(Saved entries)
———

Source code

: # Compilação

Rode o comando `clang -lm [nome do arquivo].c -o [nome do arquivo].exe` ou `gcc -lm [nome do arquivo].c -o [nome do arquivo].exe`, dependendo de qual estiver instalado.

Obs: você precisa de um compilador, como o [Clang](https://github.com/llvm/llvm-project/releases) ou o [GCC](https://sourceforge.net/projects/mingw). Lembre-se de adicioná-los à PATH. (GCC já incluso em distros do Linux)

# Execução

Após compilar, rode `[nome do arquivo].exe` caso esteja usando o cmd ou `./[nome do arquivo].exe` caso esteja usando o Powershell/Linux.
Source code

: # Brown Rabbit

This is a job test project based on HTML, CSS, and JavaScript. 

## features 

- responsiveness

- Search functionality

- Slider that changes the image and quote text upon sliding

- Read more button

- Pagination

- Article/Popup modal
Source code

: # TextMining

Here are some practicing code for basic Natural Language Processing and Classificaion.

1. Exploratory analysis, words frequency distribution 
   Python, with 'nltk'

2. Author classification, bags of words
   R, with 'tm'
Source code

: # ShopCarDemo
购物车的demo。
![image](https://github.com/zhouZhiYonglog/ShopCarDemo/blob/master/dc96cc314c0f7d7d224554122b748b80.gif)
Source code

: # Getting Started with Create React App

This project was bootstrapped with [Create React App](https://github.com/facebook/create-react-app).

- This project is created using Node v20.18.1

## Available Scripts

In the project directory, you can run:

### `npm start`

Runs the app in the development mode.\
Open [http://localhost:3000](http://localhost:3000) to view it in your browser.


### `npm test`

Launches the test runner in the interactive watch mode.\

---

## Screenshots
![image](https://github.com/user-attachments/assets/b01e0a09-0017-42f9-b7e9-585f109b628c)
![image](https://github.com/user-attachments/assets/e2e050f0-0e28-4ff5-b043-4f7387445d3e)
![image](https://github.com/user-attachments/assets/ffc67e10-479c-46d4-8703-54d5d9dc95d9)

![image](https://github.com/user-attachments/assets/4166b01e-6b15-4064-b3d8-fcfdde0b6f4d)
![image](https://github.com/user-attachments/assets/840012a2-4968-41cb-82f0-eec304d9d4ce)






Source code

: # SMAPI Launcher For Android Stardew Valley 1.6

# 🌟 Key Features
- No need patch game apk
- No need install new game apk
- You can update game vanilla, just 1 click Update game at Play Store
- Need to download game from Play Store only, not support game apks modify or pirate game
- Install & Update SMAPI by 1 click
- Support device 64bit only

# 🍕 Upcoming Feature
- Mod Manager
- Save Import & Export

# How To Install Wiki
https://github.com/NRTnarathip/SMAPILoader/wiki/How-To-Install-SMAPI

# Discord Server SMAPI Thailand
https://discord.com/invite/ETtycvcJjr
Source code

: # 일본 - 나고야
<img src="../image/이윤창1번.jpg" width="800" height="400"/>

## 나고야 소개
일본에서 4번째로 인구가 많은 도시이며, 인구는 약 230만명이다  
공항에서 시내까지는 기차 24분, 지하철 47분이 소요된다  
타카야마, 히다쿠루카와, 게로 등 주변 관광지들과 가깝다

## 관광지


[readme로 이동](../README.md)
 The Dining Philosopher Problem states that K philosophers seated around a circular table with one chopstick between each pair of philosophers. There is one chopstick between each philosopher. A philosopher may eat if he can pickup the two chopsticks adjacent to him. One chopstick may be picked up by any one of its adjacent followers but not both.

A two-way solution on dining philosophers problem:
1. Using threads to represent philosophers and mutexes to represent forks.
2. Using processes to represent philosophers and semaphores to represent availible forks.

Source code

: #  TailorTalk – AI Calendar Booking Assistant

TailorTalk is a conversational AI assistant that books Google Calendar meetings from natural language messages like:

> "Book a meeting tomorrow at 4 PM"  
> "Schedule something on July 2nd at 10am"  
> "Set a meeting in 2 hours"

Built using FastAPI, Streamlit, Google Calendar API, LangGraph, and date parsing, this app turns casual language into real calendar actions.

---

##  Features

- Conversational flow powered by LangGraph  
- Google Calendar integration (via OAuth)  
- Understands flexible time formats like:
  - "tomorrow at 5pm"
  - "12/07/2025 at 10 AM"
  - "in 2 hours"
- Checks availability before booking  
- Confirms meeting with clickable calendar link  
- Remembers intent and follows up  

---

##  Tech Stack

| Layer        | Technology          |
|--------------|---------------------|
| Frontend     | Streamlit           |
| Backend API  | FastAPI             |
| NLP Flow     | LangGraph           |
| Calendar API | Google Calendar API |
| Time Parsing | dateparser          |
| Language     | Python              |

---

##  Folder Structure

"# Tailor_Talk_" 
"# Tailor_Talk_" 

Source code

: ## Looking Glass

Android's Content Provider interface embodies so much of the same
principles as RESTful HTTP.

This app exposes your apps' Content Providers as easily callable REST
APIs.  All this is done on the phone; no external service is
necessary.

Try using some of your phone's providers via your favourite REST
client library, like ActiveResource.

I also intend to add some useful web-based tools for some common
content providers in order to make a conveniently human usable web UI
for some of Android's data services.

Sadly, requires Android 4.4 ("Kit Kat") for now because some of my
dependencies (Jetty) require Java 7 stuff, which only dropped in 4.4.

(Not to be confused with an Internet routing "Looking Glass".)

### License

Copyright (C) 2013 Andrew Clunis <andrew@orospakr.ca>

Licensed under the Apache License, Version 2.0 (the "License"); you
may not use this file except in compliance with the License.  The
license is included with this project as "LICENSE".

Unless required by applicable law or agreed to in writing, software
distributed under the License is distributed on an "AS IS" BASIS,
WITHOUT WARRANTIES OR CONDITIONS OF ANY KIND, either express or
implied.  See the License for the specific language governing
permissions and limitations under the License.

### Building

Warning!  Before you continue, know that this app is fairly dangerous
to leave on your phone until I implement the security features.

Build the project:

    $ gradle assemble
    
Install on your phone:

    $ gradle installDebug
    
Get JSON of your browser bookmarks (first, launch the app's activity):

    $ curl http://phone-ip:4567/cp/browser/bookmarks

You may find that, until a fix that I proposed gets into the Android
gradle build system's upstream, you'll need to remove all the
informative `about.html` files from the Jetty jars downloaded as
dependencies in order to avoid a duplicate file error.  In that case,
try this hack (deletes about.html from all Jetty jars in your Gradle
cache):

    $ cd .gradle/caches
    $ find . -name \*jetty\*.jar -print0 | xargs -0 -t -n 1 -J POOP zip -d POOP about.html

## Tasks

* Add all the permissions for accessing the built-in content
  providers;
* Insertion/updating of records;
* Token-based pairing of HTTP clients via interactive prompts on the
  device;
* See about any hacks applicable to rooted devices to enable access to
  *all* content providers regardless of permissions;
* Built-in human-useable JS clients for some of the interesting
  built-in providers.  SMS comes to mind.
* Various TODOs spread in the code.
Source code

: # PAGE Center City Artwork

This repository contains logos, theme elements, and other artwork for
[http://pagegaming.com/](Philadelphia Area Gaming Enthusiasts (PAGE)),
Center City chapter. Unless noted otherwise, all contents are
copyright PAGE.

———

**Problem description:** For the records given here, say how many lines hold the string "nome", with no further words.

**The answer:** 2